Inter- and Intra-individual Agreement of a Scoring Model for Pododermatitis in Greater Flamingos (Phoenicopterus roseus)
American Association of Zoo Veterinarians Conference 2019
Joanna K. Webb1,2, DVM; Krista A. Keller1,2, DVM, DACZM; Kenneth R. Welle1, DVM, DABVP (Avian Practice); Peter Burvenich3; Grace Mitchell3; Samantha Bradley1,2; Eliana Foltin1,2; Matthew C. Allender1,2, MS, DVM, PhD, DACZM
1Department of Veterinary Clinical Medicine, College of Veterinary Medicine, University of Illinois, Urbana, IL, USA; 2Wildlife Epidemiology Laboratory, College of Veterinary Medicine, University of Illinois, Urbana, IL, USA; 3Miller Park Zoo, Bloomington, IL, USA
Pododermatitis is a leading cause of morbidity in managed Phoenicopteridae. The individual feet of 50 greater flamingos (Phoenicopterus roseus) were photographed in fall 2018 while being managed primarily in an outdoor enclosure and in December 2018 after being managed primarily within indoor holding for 1.5 mo. Each randomized image (n=96) was scored based upon a previously described pododermatitis classification rubric that assigns a 0–2 score for hyperkeratosis, fissures, nodules and papillomatous lesions.1 In addition, a subjective overall pododermatitis score (none, mild, moderate, severe) was assigned. Scoring was performed by 7 blinded individuals: 3 specialists, 2 animal care staff (ACS) and 2 veterinary students. Inter-individual reliability and agreement were evaluated using Krippendorff’s alpha and weighted kappa, respectively, to evaluate the scoring model. Randomization of images was repeated, and each image scored again by specialists at least 1 mo later to evaluate intra-individual agreement. Overall, the scoring of fissures exhibited good intra- and inter-individual reliability and agreement; there was reliable agreement between specialists (α=0.782) and between all individuals (α=0.807), good agreement between specialists and ACS (κ=0.853) and good or very good intra-individual agreement for all of the specialists. Scoring of the other categories and the subjective score resulted in variable reliability and agreement.
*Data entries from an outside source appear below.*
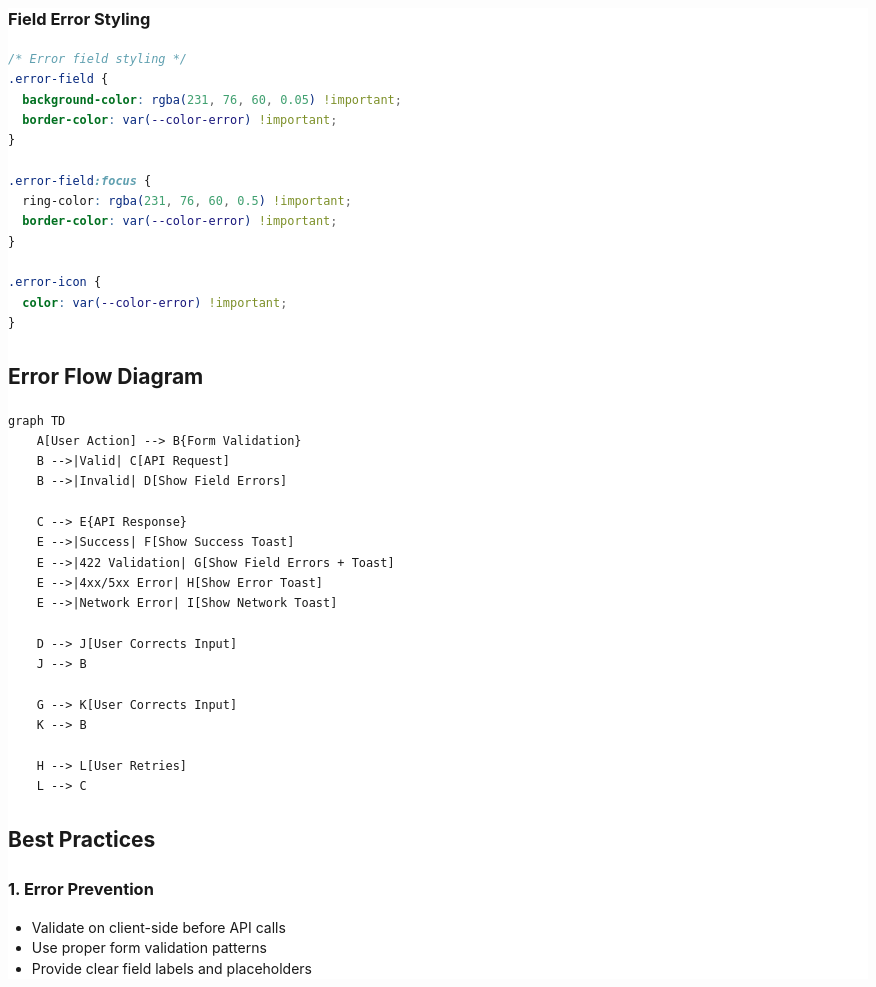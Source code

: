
 ```css
```

### Field Error Styling

```css
/* Error field styling */
.error-field {
  background-color: rgba(231, 76, 60, 0.05) !important;
  border-color: var(--color-error) !important;
}

.error-field:focus {
  ring-color: rgba(231, 76, 60, 0.5) !important;
  border-color: var(--color-error) !important;
}

.error-icon {
  color: var(--color-error) !important;
}
```

## Error Flow Diagram

```mermaid
graph TD
    A[User Action] --> B{Form Validation}
    B -->|Valid| C[API Request]
    B -->|Invalid| D[Show Field Errors]
    
    C --> E{API Response}
    E -->|Success| F[Show Success Toast]
    E -->|422 Validation| G[Show Field Errors + Toast]
    E -->|4xx/5xx Error| H[Show Error Toast]
    E -->|Network Error| I[Show Network Toast]
    
    D --> J[User Corrects Input]
    J --> B
    
    G --> K[User Corrects Input]
    K --> B
    
    H --> L[User Retries]
    L --> C
```

## Best Practices

### 1. Error Prevention
- Validate on client-side before API calls
- Use proper form validation patterns
- Provide clear field labels and placeholders
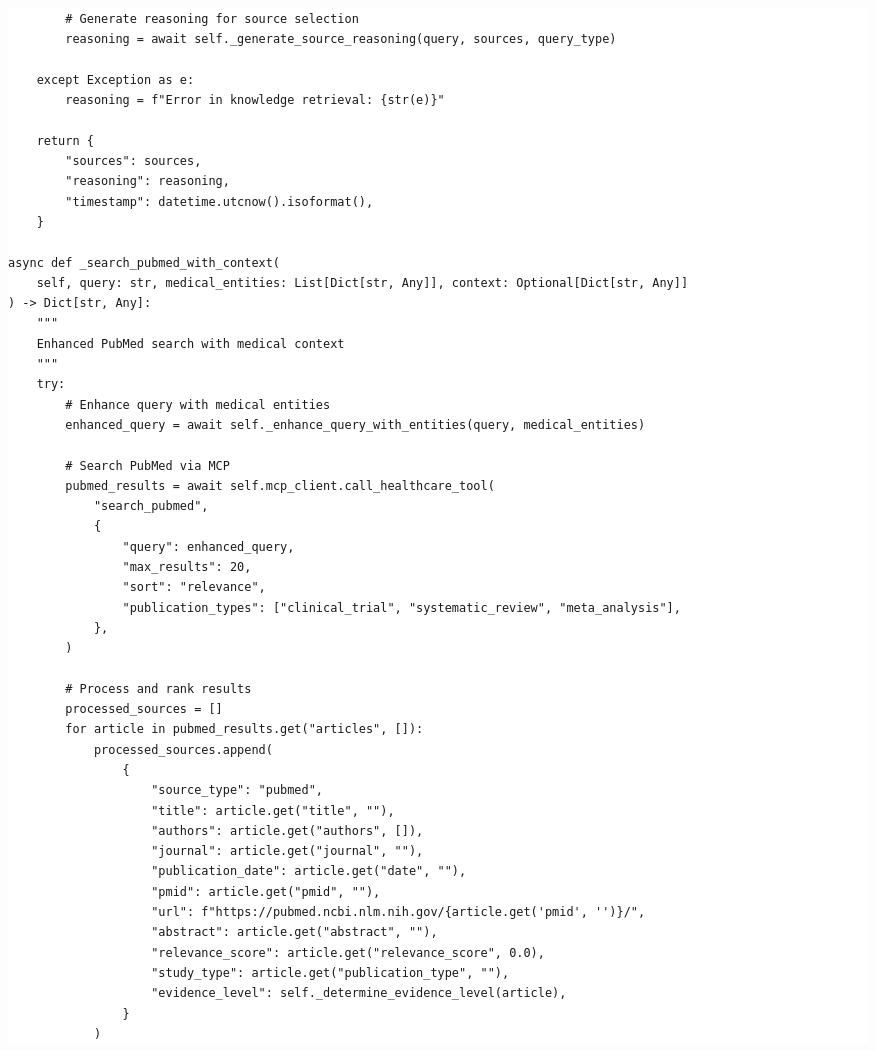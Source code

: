             # Generate reasoning for source selection
            reasoning = await self._generate_source_reasoning(query, sources, query_type)

        except Exception as e:
            reasoning = f"Error in knowledge retrieval: {str(e)}"

        return {
            "sources": sources,
            "reasoning": reasoning,
            "timestamp": datetime.utcnow().isoformat(),
        }

    async def _search_pubmed_with_context(
        self, query: str, medical_entities: List[Dict[str, Any]], context: Optional[Dict[str, Any]]
    ) -> Dict[str, Any]:
        """
        Enhanced PubMed search with medical context
        """
        try:
            # Enhance query with medical entities
            enhanced_query = await self._enhance_query_with_entities(query, medical_entities)

            # Search PubMed via MCP
            pubmed_results = await self.mcp_client.call_healthcare_tool(
                "search_pubmed",
                {
                    "query": enhanced_query,
                    "max_results": 20,
                    "sort": "relevance",
                    "publication_types": ["clinical_trial", "systematic_review", "meta_analysis"],
                },
            )

            # Process and rank results
            processed_sources = []
            for article in pubmed_results.get("articles", []):
                processed_sources.append(
                    {
                        "source_type": "pubmed",
                        "title": article.get("title", ""),
                        "authors": article.get("authors", []),
                        "journal": article.get("journal", ""),
                        "publication_date": article.get("date", ""),
                        "pmid": article.get("pmid", ""),
                        "url": f"https://pubmed.ncbi.nlm.nih.gov/{article.get('pmid', '')}/",
                        "abstract": article.get("abstract", ""),
                        "relevance_score": article.get("relevance_score", 0.0),
                        "study_type": article.get("publication_type", ""),
                        "evidence_level": self._determine_evidence_level(article),
                    }
                )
Based upon results presented here, it is recommended that modification of the current scoring system be performed to provide a classification scheme that allows for repeated measures of lesions, allowing for assessment of alterations in lesions.
1. Nielsen AM, Nielsen SS, Kin CE, Bertelsen MF. Classification and prevalence of foot lesions in captive flamingos (Phoenicopteridae). J Zoo Wildl Med. 2010;41(1):44–48.